Bis auf das Thema war an diesem Verfahren alles Innenpolitik. Der sozialdemokratische Veteran Egon Bahr hat eine lange Strecke unangefochtener US-amerikanischer Dominanz in der Weltpolitik vorausgesagt – am Beispiel Irak zeigt sich jetzt, was das für die Welt hieße: Über Krieg oder Frieden am Persischen Golf entscheiden dann weder Sicherheitsrat noch die regional betroffenen Länder, sondern die Partikularinteressen einiger mit solidem Provinzblick ausgestatteter Abgeordneter aus dem Mittleren Westen oder aus New Jersey.

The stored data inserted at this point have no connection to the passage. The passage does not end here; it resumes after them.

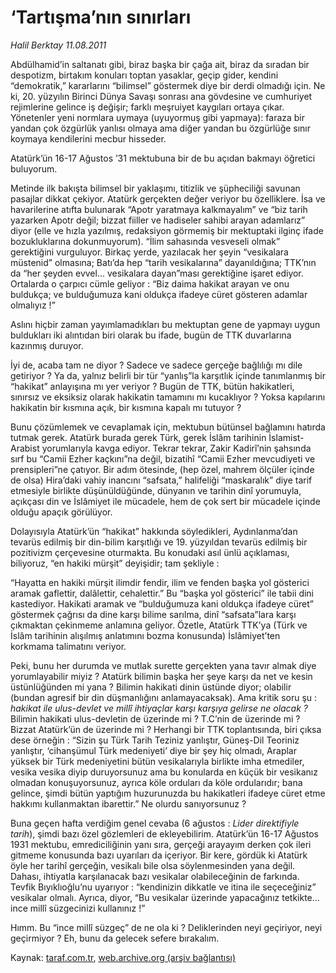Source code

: # ‘Tartışma’nın sınırları

*Halil Berktay 11.08.2011*

<div class="yazi"><p>Abdülhamid’in saltanatı gibi, biraz başka bir çağa ait, biraz da sıradan bir despotizm, birtakım konuları toptan yasaklar, geçip gider, kendini “demokratik,” kararlarını “bilimsel” göstermek diye bir derdi olmadığı için. Ne ki, 20. yüzyılın Birinci Dünya Savaşı sonrası ana gövdesine ve cumhuriyet rejimlerine gelince iş değişir; farklı meşruiyet kaygıları ortaya çıkar. Yönetenler yeni normlara uymaya (uyuyormuş gibi yapmaya): faraza bir yandan çok özgürlük yanlısı olmaya ama diğer yandan bu özgürlüğe sınır koymaya kendilerini mecbur hisseder.</p>
<p>Atatürk’ün 16-17 Ağustos ’31 mektubuna bir de bu açıdan bakmayı öğretici buluyorum.</p>
<p>Metinde ilk bakışta bilimsel bir yaklaşımı, titizlik ve şüpheciliği savunan pasajlar dikkat çekiyor. Atatürk gerçekten değer veriyor bu özelliklere. İsa ve havarilerine atıfta bulunarak “Apotr yaratmaya kalkmayalım” ve “biz tarih yazarken Apotr değil; bizzat fiiller ve hadiseler sahibi arayan adamlarız” diyor (elle ve hızla yazılmış, redaksiyon görmemiş bir mektuptaki ilginç ifade bozukluklarına dokunmuyorum). “İlim sahasında vesveseli olmak” gerektiğini vurguluyor. Birkaç yerde, yazılacak her şeyin “vesikalara müstenid” olmasına; Batı’da hep “tarih vesikalarına” dayanıldığına; TTK’nın da “her şeyden evvel... vesikalara dayan”ması gerektiğine işaret ediyor. Ortalarda o çarpıcı cümle geliyor : “Biz daima hakikat arayan ve onu buldukça; ve bulduğumuza kani oldukça ifadeye cüret gösteren adamlar olmalıyız !”</p>
<p>Aslını hiçbir zaman yayımlamadıkları bu mektuptan gene de yapmayı uygun buldukları iki alıntıdan biri olarak bu ifade, bugün de TTK duvarlarına kazınmış duruyor.</p>
<p>İyi de, acaba tam ne diyor ? Sadece ve sadece gerçeğe bağlılığı mı dile getiriyor ? Ya da, yalnız belirli bir tür “yanlış”la karşıtlık içinde tanımlanmış bir “hakikat” anlayışına mı yer veriyor ? Bugün de TTK, bütün hakikatleri, sınırsız ve eksiksiz olarak hakikatin tamamını mı kucaklıyor ? Yoksa kapılarını hakikatin bir kısmına açık, bir kısmına kapalı mı tutuyor ?</p>
<p>Bunu çözümlemek ve cevaplamak için, mektubun bütünsel bağlamını hatırda tutmak gerek. Atatürk burada gerek Türk, gerek İslâm tarihinin İslamist-Arabist yorumlarıyla kavga ediyor. Tekrar tekrar, Zakir Kadirî’nin şahsında sırf bu “Camii Ezher kaçkını”na değil, bizatihî “Camii Ezher mevcudiyeti ve prensipleri”ne çatıyor. Bir adım ötesinde, (hep özel, mahrem<i> </i>ölçüler içinde de olsa) Hira’daki vahiy inancını “safsata,” halifeliği “maskaralık” diye tarif etmesiyle birlikte düşünüldüğünde, dünyanın ve tarihin dinî yorumuyla, açıkçası din ve İslâmiyet ile mücadele, hem de çok sert bir mücadele içinde olduğu apaçık görülüyor. </p>
<p>Dolayısıyla Atatürk’ün “hakikat” hakkında söyledikleri, Aydınlanma’dan tevarüs edilmiş bir din-bilim karşıtlığı ve 19. yüzyıldan tevarüs edilmiş bir pozitivizm çerçevesine oturmakta. Bu konudaki asıl ünlü açıklaması, biliyoruz, “en hakiki mürşit” deyişidir; tam şekliyle :</p>
<p>“Hayatta en hakiki mürşit ilimdir fendir, ilim ve fenden başka yol gösterici aramak gaflettir, dalâlettir, cehalettir.” Bu “başka yol gösterici” ile tabii dini kastediyor. Hakikati aramak ve “bulduğumuza kani oldukça ifadeye cüret” göstermek çağrısı da dine karşı bilime sarılma, dinî “safsata”lara karşı çıkmaktan çekinmeme anlamına geliyor. Özetle, Atatürk TTK’ya (Türk ve İslâm tarihinin alışılmış anlatımını bozma konusunda) İslâmiyet’ten korkmama talimatını veriyor.</p>
<p>Peki, bunu her durumda ve mutlak surette gerçekten yana tavır almak diye yorumlayabilir miyiz ? Atatürk bilimin başka her şeye karşı da net ve kesin üstünlüğünden mi yana ? Bilimin hakikati dinin üstünde diyor; olabilir (bundan agresif bir din düşmanlığını anlamayacaksak). Ama kritik soru şu : <i>hakikat ile ulus-devlet ve millî ihtiyaçlar karşı karşıya gelirse ne olacak ? </i>Bilimin hakikati ulus-devletin de üzerinde mi ? T.C’nin de üzerinde mi ? Bizzat Atatürk’ün de üzerinde mi ? Herhangi bir TTK toplantısında, biri çıksa dese örneğin : “Sizin şu Türk Tarih Teziniz yanlıştır, Güneş-Dil Teoriniz yanlıştır, ‘cihanşümul Türk medeniyeti’ diye bir şey hiç olmadı, Araplar yüksek bir Türk medeniyetini bütün vesikalarıyla birlikte imha etmediler, vesika vesika diyip duruyorsunuz ama bu konularda en küçük bir vesikanız olmadan konuşuyorsunuz, ayrıca köle orduları da köle ordularıdır; bana gelince, şimdi bütün yaptığım huzurunuzda bu hakikatleri ifadeye cüret etme hakkımı kullanmaktan ibarettir.” Ne olurdu sanıyorsunuz ?</p>
<p>Buna geçen hafta verdiğim genel cevaba (6 ağustos : <i>Lider direktifiyle tarih</i>), şimdi bazı özel gözlemleri de ekleyebilirim. Atatürk’ün 16-17 Ağustos 1931 mektubu, emrediciliğinin yanı sıra, gerçeği arayayım derken çok ileri gitmeme konusunda bazı uyarıları da içeriyor. Bir kere, gördük ki Atatürk öyle her tarihî gerçeğin, vesikalı bile olsa söylenmesinden yana değil. Dahası, ihtiyatla karşılanacak bazı vesikalar olabileceğinin de farkında. Tevfik Bıyıklıoğlu’nu uyarıyor : “kendinizin dikkatle ve itina ile seçeceğiniz” vesikalar olmalı. Ayrıca, diyor, “Bu vesikalar üzerinde yapacağınız tetkikte... ince millî süzgecinizi kullanınız !” </p>
<p>Hımm. Bu “ince millî süzgeç” de ne ola ki ? Deliklerinden neyi geçiriyor, neyi geçirmiyor ? Eh, bunu da gelecek sefere bırakalım.</p>
</div>

Kaynak: [taraf.com.tr](http://www.taraf.com.tr/halil-berktay/makale-tartisma-nin-sinirlari.htm), [web.archive.org (arşiv bağlantısı)](http://web.archive.org/web/20131023071954/http://www.taraf.com.tr/halil-berktay/makale-tartisma-nin-sinirlari.htm)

Dabei hat wahrscheinlich seit der Gulf-of-Tonkin-Resolution, die 1964 Präsident Lyndon B. Johnson den Eintritt in den Vietnamkrieg ermöglichte, keine US-Regierung mehr gegenüber dem eigenen Parlament so falsch gespielt wie die Bush-Truppe. Keines der einschlägigen Papiere über das tatsächliche ABC-Potenzial des Irak deckt auch nur ansatzweise die Behauptungen, die das Weiße Haus seit Monaten wiederholt und die von der Mehrheit des Kongresses nun brav nachgeplappert wurden. Nur zwei Tage vor der Abstimmung hat der eigene Geheimdienst eingeschätzt, dass der Irak allenfalls dann eine Bedrohung darstellt, wenn man ihn angreift – doch nicht einmal diese Äußerung hat zum Umdenken geführt. Das Weiße Haus, das dazu übergegangen ist, jeden noch so vorsichtigen Zweifel mit politischer Abstrafung zu bedrohen, hat sich wieder bravourös durchgesetzt.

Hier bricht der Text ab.